The native grass and small seed hoppers can be used in any combination with the basic drill setup. Each can be added at any time. The Remlinger 2300 Grain Drill is capable of performing a wide array of applications across your farming operation.
Equip your Remlinger 2300 Grain Drill to fit your specification.
The Remlinger 2300 No-Till Grain Drill has it all! Calibration is an ease with a firm but smooth movement of the meter lever and sprocket combinations. We have planted hybrid pearl millet, wheat, rye, ryegrass, and oats using the drill, which have their own desired seedbeds. The drill has created a great seedbed for all of them.
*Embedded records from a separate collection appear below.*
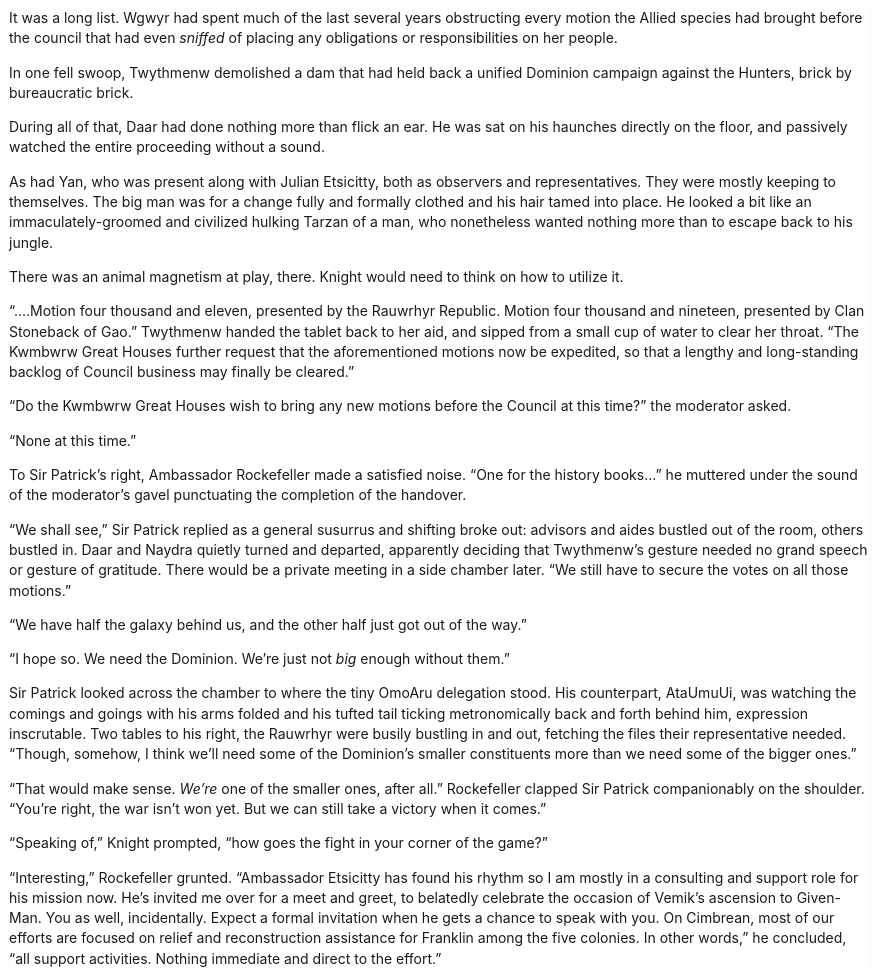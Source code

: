 It was a long list. Wgwyr had spent much of the last several years obstructing every motion the Allied species had brought before the council that had even *sniffed* of placing any obligations or responsibilities on her people.

In one fell swoop, Twythmenw demolished a dam that had held back a unified Dominion campaign against the Hunters, brick by bureaucratic brick.

 During all of that, Daar had done nothing more than flick an ear. He was sat on his haunches directly on the floor, and passively watched the entire proceeding without a sound.

As had Yan, who was present along with Julian Etsicitty, both as observers and representatives. They were mostly keeping to themselves. The big man was for a change fully and formally clothed and his hair tamed into place. He looked a bit like an immaculately-groomed and civilized hulking Tarzan of a man, who nonetheless wanted nothing more than to escape back to his jungle.

There was an animal magnetism at play, there. Knight would need to think on how to utilize it.

“....Motion four thousand and eleven, presented by the Rauwrhyr Republic. Motion four thousand and nineteen, presented by Clan Stoneback of Gao.” Twythmenw handed the tablet back to her aid, and sipped from a small cup of water to clear her throat. “The Kwmbwrw Great Houses further request that the aforementioned motions now be expedited, so that a lengthy and long-standing backlog of Council business may finally be cleared.”

“Do the Kwmbwrw Great Houses wish to bring any new motions before the Council at this time?” the moderator asked.

“None at this time.”

To Sir Patrick’s right, Ambassador Rockefeller made a satisfied noise. “One for the history books…” he muttered under the sound of the moderator’s gavel punctuating the completion of the handover.

“We shall see,” Sir Patrick replied as a general susurrus and shifting broke out: advisors and aides bustled out of the room, others bustled in. Daar and Naydra quietly turned and departed, apparently deciding that Twythmenw’s gesture needed no grand speech or gesture of gratitude. There would be a private meeting in a side chamber later.  “We still have to secure the votes on all those motions.”

“We have half the galaxy behind us, and the other half just got out of the way.”

“I hope so. We need the Dominion. We’re just not *big* enough without them.”

Sir Patrick looked across the chamber to where the tiny OmoAru delegation stood. His counterpart, AtaUmuUi, was watching the comings and goings with his arms folded and his tufted tail ticking metronomically back and forth behind him, expression inscrutable. Two tables to his right, the Rauwrhyr were busily bustling in and out, fetching the files their representative needed. “Though, somehow, I think we’ll need some of the Dominion’s smaller constituents more than we need some of the bigger ones.”

“That would make sense. *We’re* one of the smaller ones, after all.” Rockefeller clapped Sir Patrick companionably on the shoulder. “You’re right, the war isn’t won yet. But we can still take a victory when it comes.”

“Speaking of,” Knight prompted, “how goes the fight in your corner of the game?”

“Interesting,” Rockefeller grunted. “Ambassador Etsicitty has found his rhythm so I am mostly in a consulting and support role for his mission now. He’s invited me over for a meet and greet, to belatedly celebrate the occasion of Vemik’s ascension to Given-Man. You as well, incidentally. Expect a formal invitation when he gets a chance to speak with you. On Cimbrean, most of our efforts are focused on relief and reconstruction assistance for Franklin among the five colonies. In other words,” he concluded, “all support activities. Nothing immediate and direct to the effort.”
The drills adjustments allow us to easily acquire the correct seed depth for the various field conditions that we plant while leaving a smooth planted field.
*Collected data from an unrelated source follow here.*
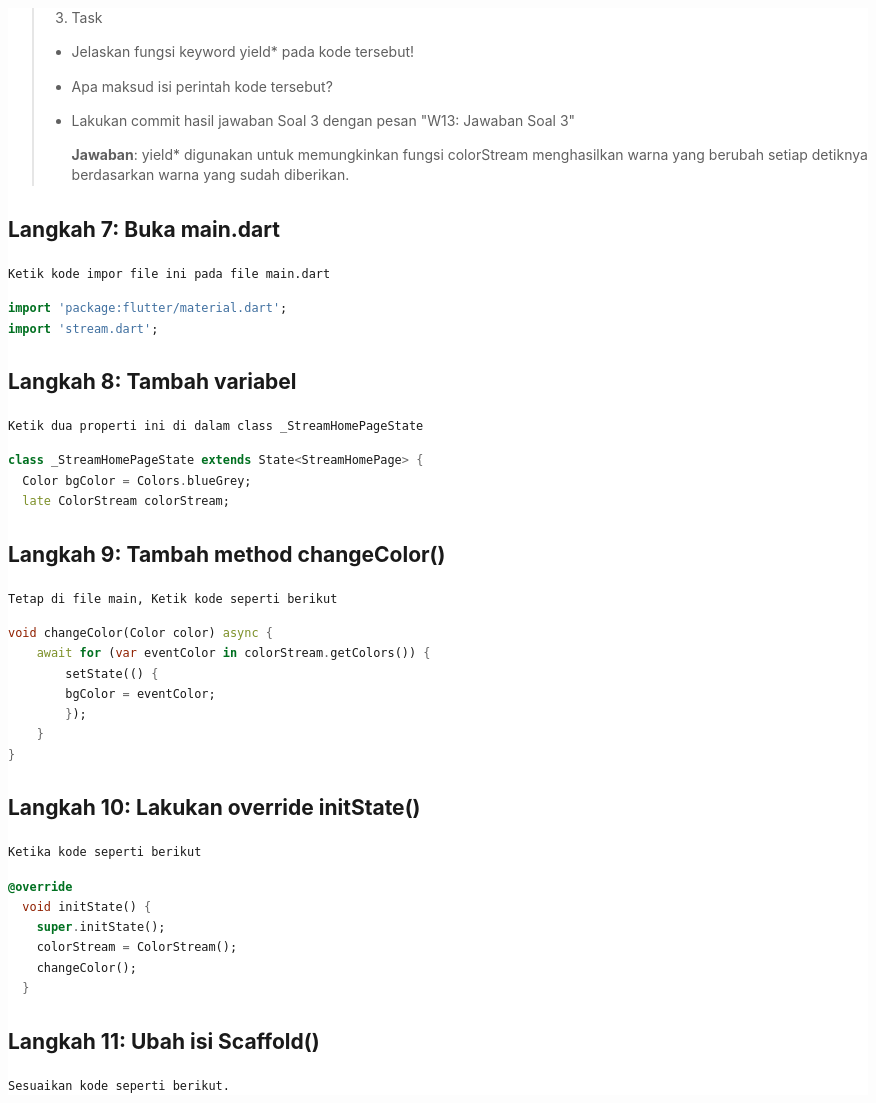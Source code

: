 > 3. Task
> - Jelaskan fungsi keyword yield* pada kode tersebut!
> - Apa maksud isi perintah kode tersebut?
> - Lakukan commit hasil jawaban Soal 3 dengan pesan "W13: Jawaban Soal 3"
> 
>   **Jawaban**: yield* digunakan untuk memungkinkan fungsi colorStream menghasilkan warna yang berubah setiap detiknya berdasarkan warna yang sudah diberikan.

## Langkah 7: Buka main.dart
    Ketik kode impor file ini pada file main.dart

```dart
import 'package:flutter/material.dart';
import 'stream.dart';
```

## Langkah 8: Tambah variabel
    Ketik dua properti ini di dalam class _StreamHomePageState

```dart
class _StreamHomePageState extends State<StreamHomePage> {
  Color bgColor = Colors.blueGrey;
  late ColorStream colorStream;
```

## Langkah 9: Tambah method changeColor()
    Tetap di file main, Ketik kode seperti berikut

```dart
void changeColor(Color color) async {
    await for (var eventColor in colorStream.getColors()) {
        setState(() {
        bgColor = eventColor;
        });
    }
}
```

## Langkah 10: Lakukan override initState()
    Ketika kode seperti berikut

```dart
@override
  void initState() {
    super.initState();
    colorStream = ColorStream();
    changeColor();
  }
```

## Langkah 11: Ubah isi Scaffold()
    Sesuaikan kode seperti berikut.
The coulter adjustment allows the operator to obtain the correct depth and pressure to plant in many field scenarios from heavy cover to clean fields where the coulters can easily be removed. Access to the seed bins and sturdiness of the platform gives the sense of safety during seed refills, coming from a place that has operations ranging from older teenagers to an operator in their 80’s. The drill is built to be tough, the components are made well, and the operation is simple. With the quality of fabrication of this drill, I feel this drill is an excellent investment for our operation and its benefits are showing in the small grains that we have sown.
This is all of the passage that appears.